Particularmente considero esse Kara no Kyoukai uma bobagem pretensiosa feita pra otaku, cheia de elementos moe, alguns nem muito escondidos. Como tudo da type-moon, alias.
Quer ver anime adulto de verdade, fique com Paranoia Agent, Aoi Bungaku, Ergo Proxy, Ghost Hound ou tantos outros.
? :wassat:
Tirando o sexto filme que pode ser dado como um “fan service” devido a focar na Azusa, tente pelo menos citar algo moe em qualquer dos filmes, se por acaso você realmente saiba o que é isso.
A parte moe da TYPE-MOON fica no MELTY GEAR e o mais próximo que vi nas séries carro-chefe foi a Iliasvyel que quando não chega a ser medonha é morta sendo tirado seu coração do peito num golpe…
Sim, sou fanboy deles mas sei distinguir os conceitos.
Depois dessa resenha eu tenho q ver essa obra!

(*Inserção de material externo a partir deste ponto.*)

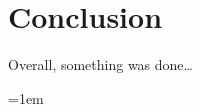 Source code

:\documentclass[12pt]{report}
\begin{document}








\chapter*{Conclusion}

Overall, something was done\dots


        

\emergencystretch=1em

\printbibliography
{}


% 
% 
\end{document}
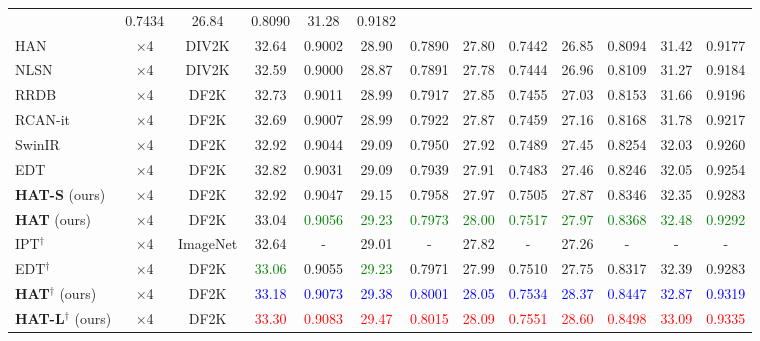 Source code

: \documentclass[10pt,twocolumn,letterpaper]{article}
\begin{document}
\begin{table*}[!ht]
\begin{center}
{\begin{tabular}{|l|c|c|c|c|c|c|c|c|c|c|c|c|}
& {0.7434}
& {26.84}
& {0.8090}
& {31.28}
& {0.9182}
\\
HAN & $\times$4 & DIV2K & {32.64}
& {0.9002}
& {28.90}
& {0.7890}
& {27.80}
& {0.7442}
& {26.85}
& {0.8094}
& {31.42}
& {0.9177}
\\
NLSN & $\times$4 & DIV2K & 32.59 
& 0.9000 
& 28.87 
& 0.7891 
& 27.78 
& 0.7444 
& {26.96}
& {0.8109}
& 31.27 
& 0.9184
\\
RRDB & $\times$4 & DF2K & {32.73}
& {0.9011 }
& {28.99}
& {0.7917}
& {27.85}
& {0.7455}
& {27.03}
& {0.8153}
& {31.66}
& {0.9196}
\\
RCAN-it & $\times$4 & DF2K & 32.69
& 0.9007
& 28.99
& 0.7922
& 27.87
& 0.7459
& 27.16
& 0.8168
& 31.78
& 0.9217
\\
SwinIR & $\times$4 & DF2K & 32.92
& 0.9044
& 29.09
& 0.7950
& 27.92
& 0.7489
& 27.45
& 0.8254
& 32.03
& 0.9260
\\
EDT & $\times$4 & DF2K & 32.82
& 0.9031
& 29.09
& 0.7939
& 27.91
& 0.7483
& 27.46
& 0.8246
& 32.05
& 0.9254
\\
\textbf{HAT-S} (ours) & $\times$4 & DF2K & {32.92}
& {0.9047}
& {29.15}
& {0.7958}
& {27.97}
& {0.7505}
& {27.87}
& {0.8346}
& {32.35}
& {0.9283}
\\
\textbf{HAT} (ours) & $\times$4 & DF2K & {33.04}
& \textcolor{green}{0.9056}
& \textcolor{green}{29.23}
& \textcolor{green}{0.7973}
& \textcolor{green}{28.00}
& \textcolor{green}{0.7517}
& \textcolor{green}{27.97}
& \textcolor{green}{0.8368}
& \textcolor{green}{32.48}
& \textcolor{green}{0.9292}
\\
\hdashline
IPT$^\dagger$ & $\times$4 & ImageNet & {32.64}
& {-}
& {29.01}
& {-}
& {27.82}
& {-}
& {27.26}
& {-}
& {-}
& {-}
\\
EDT$^\dagger$ & $\times$4 & DF2K & \textcolor{green}{33.06}
& {0.9055}
& \textcolor{green}{29.23}
& {0.7971}
& {27.99}
& 0.7510
& 27.75
& 0.8317
& 32.39
& 0.9283
\\
\textbf{HAT}$^\dagger$ (ours) & $\times$4 & DF2K & \textcolor{blue}{33.18}
& \textcolor{blue}{0.9073}
& \textcolor{blue}{29.38}
& \textcolor{blue}{0.8001}
& \textcolor{blue}{28.05}
& \textcolor{blue}{0.7534}
& \textcolor{blue}{28.37}
& \textcolor{blue}{0.8447}
& \textcolor{blue}{32.87}
& \textcolor{blue}{0.9319}
\\
\textbf{HAT-L}$^\dagger$ (ours) & $\times$4 & DF2K & \textcolor{red}{33.30}
& \textcolor{red}{0.9083}
& \textcolor{red}{29.47}
& \textcolor{red}{0.8015}
& \textcolor{red}{28.09}
& \textcolor{red}{0.7551}
& \textcolor{red}{28.60}
& \textcolor{red}{0.8498}
& \textcolor{red}{33.09}
& \textcolor{red}{0.9335}
\\
\hline             
\end{tabular}
}
\vspace{-0.5cm}
\end{center}
\end{table*}
\end{document}
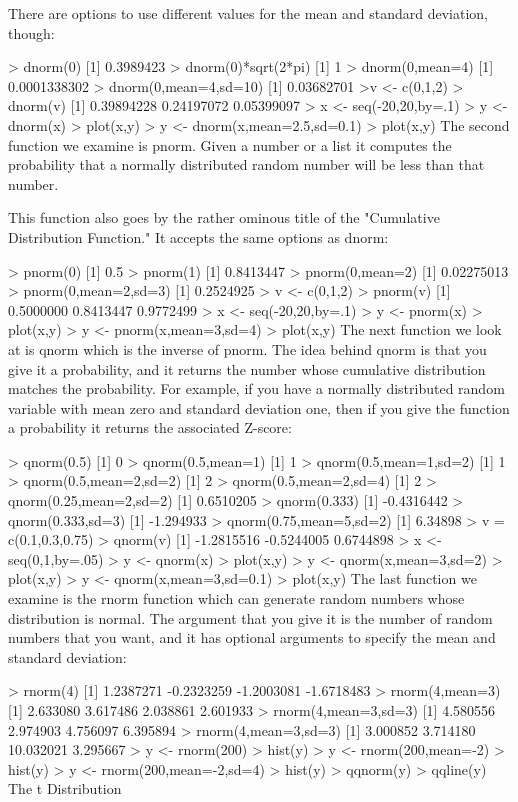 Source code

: \documentclass[a4paper,12pt]{article}
\begin{document}
There are options to use different values for the mean and standard deviation, though:

> dnorm(0)
[1] 0.3989423
> dnorm(0)*sqrt(2*pi)
[1] 1
> dnorm(0,mean=4)    
[1] 0.0001338302
> dnorm(0,mean=4,sd=10)
[1] 0.03682701
>v <- c(0,1,2)
> dnorm(v)
[1] 0.39894228 0.24197072 0.05399097
> x <- seq(-20,20,by=.1)
> y <- dnorm(x) 
> plot(x,y)
> y <- dnorm(x,mean=2.5,sd=0.1) 
> plot(x,y)
The second function we examine is pnorm. Given a number or a list it computes the probability that a normally distributed random number will be less than that number. 

This function also goes by the rather ominous title of the "Cumulative Distribution Function." It accepts the same options as dnorm:

> pnorm(0)
[1] 0.5
> pnorm(1)
[1] 0.8413447
> pnorm(0,mean=2)
[1] 0.02275013
> pnorm(0,mean=2,sd=3)
[1] 0.2524925
> v <- c(0,1,2)         
> pnorm(v)
[1] 0.5000000 0.8413447 0.9772499
> x <- seq(-20,20,by=.1)
> y <- pnorm(x) 
> plot(x,y)
> y <- pnorm(x,mean=3,sd=4) 
> plot(x,y)
The next function we look at is qnorm which is the inverse of pnorm. The idea behind qnorm is that you give it a probability, and it returns the number whose cumulative distribution matches the probability. For example, if you have a normally distributed random variable with mean zero and standard deviation one, then if you give the function a probability it returns the associated Z-score:

> qnorm(0.5)
[1] 0
> qnorm(0.5,mean=1)
[1] 1
> qnorm(0.5,mean=1,sd=2)
[1] 1
> qnorm(0.5,mean=2,sd=2)
[1] 2
> qnorm(0.5,mean=2,sd=4)
[1] 2
> qnorm(0.25,mean=2,sd=2)
[1] 0.6510205
> qnorm(0.333)
[1] -0.4316442
> qnorm(0.333,sd=3)
[1] -1.294933
> qnorm(0.75,mean=5,sd=2)
[1] 6.34898
> v = c(0.1,0.3,0.75)
> qnorm(v)
[1] -1.2815516 -0.5244005  0.6744898
> x <- seq(0,1,by=.05)
> y <- qnorm(x)
> plot(x,y)
> y <- qnorm(x,mean=3,sd=2)
> plot(x,y)
> y <- qnorm(x,mean=3,sd=0.1)
> plot(x,y)
The last function we examine is the rnorm function which can generate random numbers whose distribution is normal. The argument that you give it is the number of random numbers that you want, and it has optional arguments to specify the mean and standard deviation:

> rnorm(4)
[1]  1.2387271 -0.2323259 -1.2003081 -1.6718483
> rnorm(4,mean=3)
[1] 2.633080 3.617486 2.038861 2.601933
> rnorm(4,mean=3,sd=3)
[1] 4.580556 2.974903 4.756097 6.395894
> rnorm(4,mean=3,sd=3)
[1]  3.000852  3.714180 10.032021  3.295667
> y <- rnorm(200)
> hist(y)
> y <- rnorm(200,mean=-2)
> hist(y)
> y <- rnorm(200,mean=-2,sd=4)
> hist(y)
> qqnorm(y)
> qqline(y)
The t Distribution
\end{document}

Nossa devia ter comentado na época do lançamento da máteria (agora nem sei se o próprio autor do texto vai ler kkkk) mas de qualquer forma gostaria de deixar , independente do tempo, meus sinceros parabéns por começar essa coluna com um dos animes que na minha visão é um clássico moderno sim. Uma história que definitivamente não é para o grande público, é necessario um nível de amadurecimento por parte de quem assisti (não é atoa que é um seinen) porém é um seinen com uma história de dificil entendimento ao contrário por exemplo de um seinen como Berserk (Pelo amor de Deus não disse que Berserk é ruim). Aliado a um traçado de personagens e cenários, trilha sonora, lutas, fotos excelentes, demonstrar não entender a série ou criar esteriotipos (Shiki tsundere? Deus perdoa mas os homens não, vixi) para criticar a série não tinham de forma alguma o brilho que a Ufotable e a Type-Moon souberam conduzir essa obra que é para quem (na minha humilde opinião) já assitiu a muitos animes excelentes ou clássicos e com isso adquiriu um gosto mais refinado para assitir animes.